(Rendered images with source text)

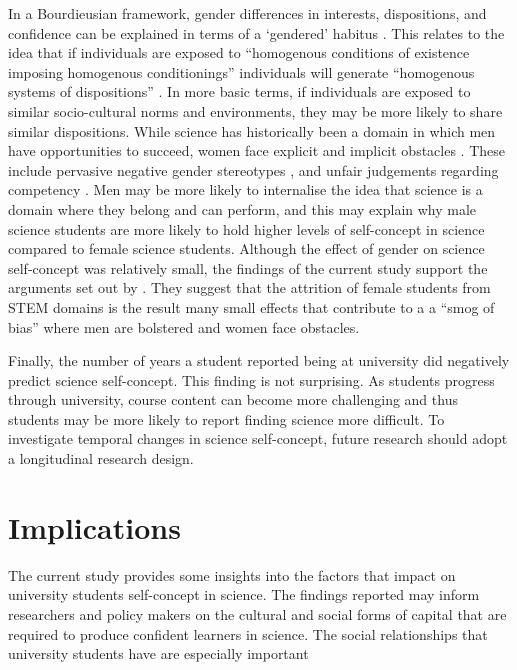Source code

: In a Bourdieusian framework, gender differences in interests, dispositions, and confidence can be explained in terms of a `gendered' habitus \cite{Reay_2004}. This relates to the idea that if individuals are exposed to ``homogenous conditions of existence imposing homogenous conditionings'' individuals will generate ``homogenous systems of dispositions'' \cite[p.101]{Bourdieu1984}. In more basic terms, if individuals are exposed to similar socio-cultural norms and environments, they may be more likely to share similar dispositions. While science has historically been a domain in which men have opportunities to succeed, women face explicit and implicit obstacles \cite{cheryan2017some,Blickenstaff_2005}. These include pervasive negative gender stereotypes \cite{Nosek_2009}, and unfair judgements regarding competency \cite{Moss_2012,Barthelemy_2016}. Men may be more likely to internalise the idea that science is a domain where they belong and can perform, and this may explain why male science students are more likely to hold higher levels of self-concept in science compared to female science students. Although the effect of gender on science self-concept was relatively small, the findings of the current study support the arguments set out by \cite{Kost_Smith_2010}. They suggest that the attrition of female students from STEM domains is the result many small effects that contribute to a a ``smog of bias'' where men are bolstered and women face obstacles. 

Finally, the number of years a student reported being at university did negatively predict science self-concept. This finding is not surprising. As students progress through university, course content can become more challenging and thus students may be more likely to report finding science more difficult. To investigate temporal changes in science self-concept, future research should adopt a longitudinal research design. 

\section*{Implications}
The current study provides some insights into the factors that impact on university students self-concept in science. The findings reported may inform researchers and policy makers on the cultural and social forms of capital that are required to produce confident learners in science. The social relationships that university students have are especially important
--
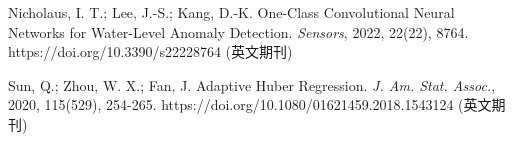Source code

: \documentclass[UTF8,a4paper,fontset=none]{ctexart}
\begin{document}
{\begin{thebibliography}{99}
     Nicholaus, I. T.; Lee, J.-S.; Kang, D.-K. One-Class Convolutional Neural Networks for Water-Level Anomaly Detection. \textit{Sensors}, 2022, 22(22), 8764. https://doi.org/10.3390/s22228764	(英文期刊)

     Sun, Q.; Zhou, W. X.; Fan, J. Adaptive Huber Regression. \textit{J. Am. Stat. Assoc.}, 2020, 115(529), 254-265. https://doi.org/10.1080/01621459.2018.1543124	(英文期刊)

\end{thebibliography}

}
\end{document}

Exercise >>
Starting from the records above, copy each line where the string "英文期刊" is found.

Task output >>
     Nicholaus, I. T.; Lee, J.-S.; Kang, D.-K. One-Class Convolutional Neural Networks for Water-Level Anomaly Detection. \textit{Sensors}, 2022, 22(22), 8764. https://doi.org/10.3390/s22228764	(英文期刊)
     Sun, Q.; Zhou, W. X.; Fan, J. Adaptive Huber Regression. \textit{J. Am. Stat. Assoc.}, 2020, 115(529), 254-265. https://doi.org/10.1080/01621459.2018.1543124	(英文期刊)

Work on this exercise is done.